Source texts of formatted documents
=== Begin Enclosure ===
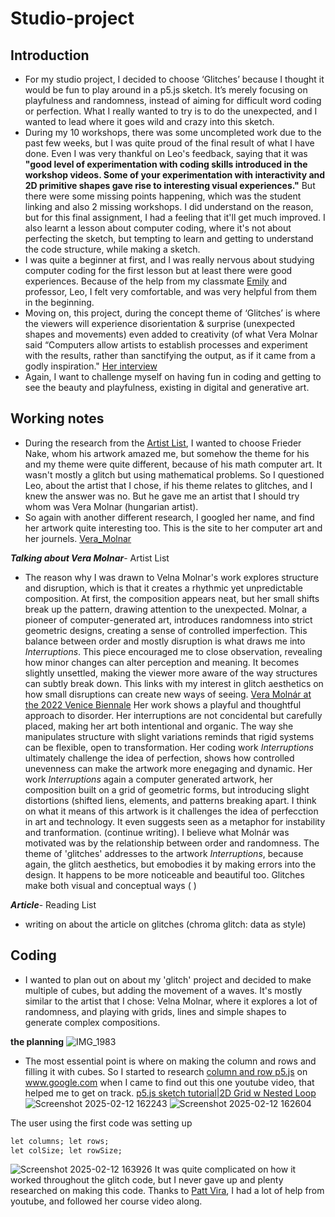 # Studio-project

## Introduction
- For my studio project, I decided to choose ‘Glitches’ because I thought it would be fun to play around in a p5.js sketch. It’s merely focusing on playfulness and randomness, instead of aiming for difficult word coding or perfection. What I really wanted to try is to do the unexpected, and I wanted to lead where it goes wild and crazy into this sketch. 
- During my 10 workshops, there was some uncompleted work due to the past few weeks, but I was quite proud of the final result of what I have done. Even I was very thankful on Leo's feedback, saying that it was **"good level of experimentation with coding skills introduced in the workshop videos. Some of your experimentation with interactivity and 2D primitive shapes gave rise to interesting visual experiences."** But there were some missing points happening, which was the student linking and also 2 missing workshops. I did understand on the reason, but for this final assignment, I had a feeling that it'll get much improved. I also learnt a lesson about computer coding, where it's not about perfecting the sketch, but tempting to learn and getting to understand the code structure, while making a sketch. 
- I was quite a beginner at first, and I was really nervous about studying computer coding for the first lesson but at least there were good experiences. Because of the help from my classmate [Emily](https://github.com/mremily9) and professor, Leo, I felt very comfortable, and was very helpful from them in the beginning.
- Moving on, this project, during the concept theme of ‘Glitches’ is where the viewers will experience disorientation & surprise (unexpected shapes and movements) even added to creativity (of what Vera Molnar said “Computers allow artists to establish processes and experiment with the results, rather than sanctifying the output, as if it came from a godly inspiration." [Her interview](https://www.rightclicksave.com/article/an-interview-with-vera-molnar)
- Again, I want to challenge myself on having fun in coding and getting to see the beauty and playfulness, existing in digital and generative art. 

## Working notes
- During the research from the [Artist List](https://canvas.auckland.ac.nz/courses/121821/pages/artist-list), I wanted to choose Frieder Nake, whom his artwork amazed me, but somehow the theme for his and my theme were quite different, because of his math computer art. It wasn't mostly a glitch but using mathematical problems. So I questioned Leo, about the artist that I chose, if his theme relates to glitches, and I knew the answer was no. But he gave me an artist that I should try whom was Vera Molnar (hungarian artist).
- So again with another different research, I googled her name, and find her artwork quite interesting too. This is the site to her computer art and her journels. [Vera_Molnar](http://www.veramolnar.com/)

**_Talking about Vera Molnar_**- Artist List
- The reason why I was drawn to Velna Molnar's work explores structure and disruption, which is that it creates a rhythmic yet unpredictable composition. At first, the composition appears neat, but her small shifts break up the pattern, drawing attention to the unexpected. Molnar, a pioneer of computer-generated art, introduces randomness into strict geometric designs, creating a sense of controlled imperfection. This balance between order and mostly disruption is what draws me into _Interruptions_.  This piece encouraged me to close observation, revealing how minor changes can alter perception and meaning. It becomes slightly unsettled, making the viewer more aware of the way structures can subtly break down. This links with my interest in glitch aesthetics on how small disruptions can create new ways of seeing.
[Vera Molnár at the 2022 Venice Biennale](https://magazine.artland.com/vera-molnar/#:~:text=Vera%20Moln%C3%A1r%20at%20the%202022%20Venice%20Biennale&text=Moln%C3%A1r%20wrote%20an%20algorithm%20that,shapes%20collide%20and%20generating%20friction.) Her work shows a playful and thoughtful approach to disorder. Her interruptions are not concidental but carefully placed, making her art both intentional and organic. The way she manipulates structure with slight variations reminds that rigid systems can be flexible, open to transformation. Her coding work _Interruptions_ ultimately challenge the idea of perfection, shows how controlled unevenness can make the artwork more enegaging and dynamic. Her work _Interruptions_ again a computer generated artwork, her composition built on a grid of geometric forms, but introducing slight distortions (shifted liens, elements, and patterns breaking apart. I think on what it means of this artwork is it challenges the idea of perfecction in art and technology. It even suggests seen as a metaphor for instability and tranformation. (continue writing). I believe what Molnár was motivated was by the relationship between order and randomness. The theme of 'glitches' addresses to the artwork _Interruptions_, because again, the glitch aesthetics, but emobodies it by making errors into the design. It happens to be more noticeable and beautiful too. Glitches make both visual and conceptual ways ( ) 

**_Article_**- Reading List
- writing on about the article on glitches  (chroma glitch: data as style)





## Coding
- I wanted to plan out on about my 'glitch' project and decided to make multiple of cubes, but adding the movement of a waves. It's mostly similar to the artist that I chose: Velna Molnar, where it explores a lot of randomness, and playing with grids, lines and simple shapes to generate complex compositions. 

**the planning**
![IMG_1983](https://github.com/user-attachments/assets/3467d774-fe04-4088-95e0-0491b890f475)
- The most essential point is where on making the column and rows and filling it with cubes. So I started to research [column and row p5.js](https://www.google.com/search?q=column+and+row+p5.js&rlz=1C1GCEA_enNZ1149&oq=column+and+row+p5.js&gs_lcrp=EgZjaHJvbWUyCQgAEEUYORigATIHCAEQIRigATIHCAIQIRiPAjIHCAMQIRiPAtIBCDM5OTFqMGo3qAIAsAIA&sourceid=chrome&ie=UTF-8)
on www.google.com when I came to find out this one youtube video, that helped me to get on track. 
[p5.js sketch tutorial|2D Grid w Nested Loop](https://www.youtube.com/watch?v=UKxB2j4h7Ag)
![Screenshot 2025-02-12 162243](https://github.com/user-attachments/assets/05296ab1-d26c-480b-bbae-38aaf35e55c7)
![Screenshot 2025-02-12 162604](https://github.com/user-attachments/assets/7850e0cc-bcd8-482e-80ba-bf293b97f31e)

The user using the first code was setting up
```ruby
let columns; let rows;
let colSize; let rowSize;
```
![Screenshot 2025-02-12 163926](https://github.com/user-attachments/assets/5cd2d3e6-6789-4af0-8a07-70f3b18edab9)
It was quite complicated on how it worked throughout the glitch code, but I never gave up and plenty researched on making this code. Thanks to [Patt Vira](https://www.youtube.com/@pattvira), I had a lot of help from youtube, and followed her course video along. 

 
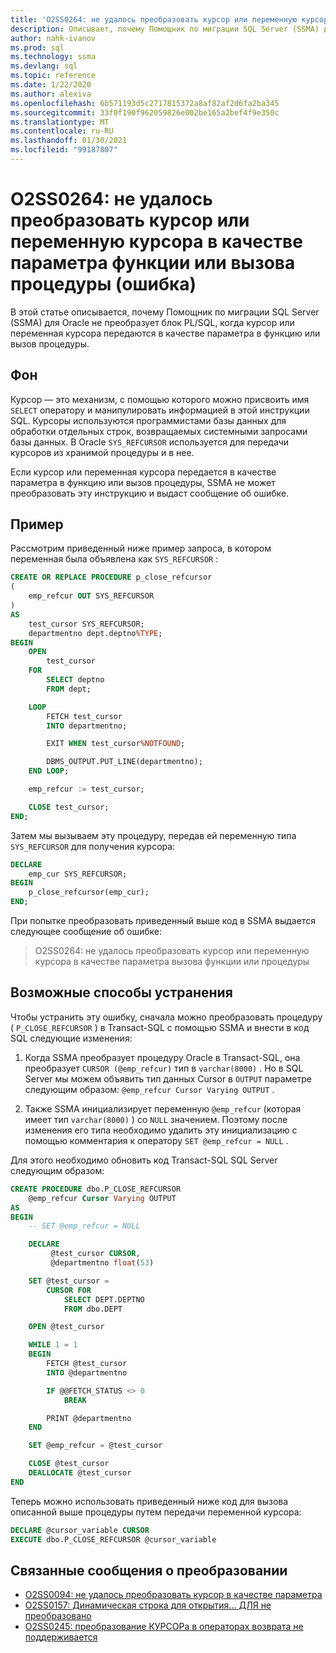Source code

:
 ```yaml
---
title: 'O2SS0264: не удалось преобразовать курсор или переменную курсора в качестве параметра функции или вызова процедуры (ошибка)'
description: Описывает, почему Помощник по миграции SQL Server (SSMA) для Oracle не преобразует блок PL/SQL, когда курсор или переменная курсора передаются в качестве параметра в функцию или вызов процедуры.
author: nahk-ivanov
ms.prod: sql
ms.technology: ssma
ms.devlang: sql
ms.topic: reference
ms.date: 1/22/2020
ms.author: alexiva
ms.openlocfilehash: 6b571193d5c2717815372a8af82af2d6fa2ba345
ms.sourcegitcommit: 33f0f190f962059826e002be165a2bef4f9e350c
ms.translationtype: MT
ms.contentlocale: ru-RU
ms.lasthandoff: 01/30/2021
ms.locfileid: "99187807"
---
```

# <a name="o2ss0264-unable-to-convert-cursor-or-cursor-variable-as-a-function-or-procedure-call-parameter-error"></a>O2SS0264: не удалось преобразовать курсор или переменную курсора в качестве параметра функции или вызова процедуры (ошибка)

В этой статье описывается, почему Помощник по миграции SQL Server (SSMA) для Oracle не преобразует блок PL/SQL, когда курсор или переменная курсора передаются в качестве параметра в функцию или вызов процедуры.

## <a name="background"></a>Фон

Курсор — это механизм, с помощью которого можно присвоить имя `SELECT` оператору и манипулировать информацией в этой инструкции SQL. Курсоры используются программистами базы данных для обработки отдельных строк, возвращаемых системными запросами базы данных. В Oracle `SYS_REFCURSOR` используется для передачи курсоров из хранимой процедуры и в нее.

Если курсор или переменная курсора передается в качестве параметра в функцию или вызов процедуры, SSMA не может преобразовать эту инструкцию и выдаст сообщение об ошибке.

## <a name="example"></a>Пример

Рассмотрим приведенный ниже пример запроса, в котором переменная была объявлена как `SYS_REFCURSOR` :

```sql
CREATE OR REPLACE PROCEDURE p_close_refcursor
(
    emp_refcur OUT SYS_REFCURSOR
)
AS
    test_cursor SYS_REFCURSOR;
    departmentno dept.deptno%TYPE;
BEGIN
    OPEN
        test_cursor
    FOR
        SELECT deptno
        FROM dept;

    LOOP
        FETCH test_cursor
        INTO departmentno;

        EXIT WHEN test_cursor%NOTFOUND;

        DBMS_OUTPUT.PUT_LINE(departmentno);
    END LOOP;

    emp_refcur := test_cursor;

    CLOSE test_cursor;
END;
```

Затем мы вызываем эту процедуру, передав ей переменную типа `SYS_REFCURSOR` для получения курсора:

```sql
DECLARE
    emp_cur SYS_REFCURSOR;
BEGIN
    p_close_refcursor(emp_cur);
END;
```

При попытке преобразовать приведенный выше код в SSMA выдается следующее сообщение об ошибке:

> O2SS0264: не удалось преобразовать курсор или переменную курсора в качестве параметра вызова функции или процедуры

## <a name="possible-remedies"></a>Возможные способы устранения

Чтобы устранить эту ошибку, сначала можно преобразовать процедуру ( `P_CLOSE_REFCURSOR` ) в Transact-SQL с помощью SSMA и внести в код SQL следующие изменения:

1. Когда SSMA преобразует процедуру Oracle в Transact-SQL, она преобразует `CURSOR (@emp_refcur)` тип в `varchar(8000)` . Но в SQL Server мы можем объявить тип данных Cursor в `OUTPUT` параметре следующим образом: `@emp_refcur Cursor Varying OUTPUT` .

2. Также SSMA инициализирует переменную `@emp_refcur` (которая имеет тип `varchar(8000)` ) со `NULL` значением. Поэтому после изменения его типа необходимо удалить эту инициализацию с помощью комментария к оператору `SET @emp_refcur = NULL` .

Для этого необходимо обновить код Transact-SQL SQL Server следующим образом:

```sql
CREATE PROCEDURE dbo.P_CLOSE_REFCURSOR
    @emp_refcur Cursor Varying OUTPUT
AS
BEGIN
    -- SET @emp_refcur = NULL

    DECLARE
         @test_cursor CURSOR,
         @departmentno float(53)

    SET @test_cursor =
        CURSOR FOR
            SELECT DEPT.DEPTNO
            FROM dbo.DEPT

    OPEN @test_cursor

    WHILE 1 = 1
    BEGIN
        FETCH @test_cursor
        INTO @departmentno

        IF @@FETCH_STATUS <> 0
            BREAK

        PRINT @departmentno
    END

    SET @emp_refcur = @test_cursor

    CLOSE @test_cursor
    DEALLOCATE @test_cursor
END
```

Теперь можно использовать приведенный ниже код для вызова описанной выше процедуры путем передачи переменной курсора:

```sql
DECLARE @cursor_variable CURSOR
EXECUTE dbo.P_CLOSE_REFCURSOR @cursor_variable
```

## <a name="related-conversion-messages"></a>Связанные сообщения о преобразовании

* [O2SS0094: не удалось преобразовать курсор в качестве параметра](o2ss0094.md)
* [O2SS0157: Динамическая строка для открытия... ДЛЯ не преобразовано](o2ss0157.md)
* [O2SS0245: преобразование КУРСОРа в операторах возврата не поддерживается](o2ss0245.md)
=== End Enclosure ===
▶ [Work instruction]
Could you state how many lines of the records contain "почему"? Give the number and nothing else.

▶ [Response area]
2